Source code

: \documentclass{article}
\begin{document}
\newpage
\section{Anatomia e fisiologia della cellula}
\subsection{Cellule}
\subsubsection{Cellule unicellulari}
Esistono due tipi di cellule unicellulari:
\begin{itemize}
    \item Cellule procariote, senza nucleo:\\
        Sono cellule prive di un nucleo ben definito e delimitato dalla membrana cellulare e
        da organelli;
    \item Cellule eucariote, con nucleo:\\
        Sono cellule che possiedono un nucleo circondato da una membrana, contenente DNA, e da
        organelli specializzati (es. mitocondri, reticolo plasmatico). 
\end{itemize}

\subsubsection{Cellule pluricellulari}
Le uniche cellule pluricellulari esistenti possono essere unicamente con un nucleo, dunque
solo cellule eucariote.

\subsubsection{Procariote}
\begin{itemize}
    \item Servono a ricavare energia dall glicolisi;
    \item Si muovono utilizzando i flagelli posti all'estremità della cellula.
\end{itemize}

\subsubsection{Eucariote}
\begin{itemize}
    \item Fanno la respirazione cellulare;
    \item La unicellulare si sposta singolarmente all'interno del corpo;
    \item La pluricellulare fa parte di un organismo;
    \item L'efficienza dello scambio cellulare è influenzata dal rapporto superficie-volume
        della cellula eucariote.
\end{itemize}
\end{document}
■ ■ ■ ■ ■ ■ ■
ABOUT THIS EXERCISE
Using the entries above, return each line in which the word "organelli" occurs.

WRITTEN REPLY
        da organelli;
        organelli specializzati (es. mitocondri, reticolo plasmatico). 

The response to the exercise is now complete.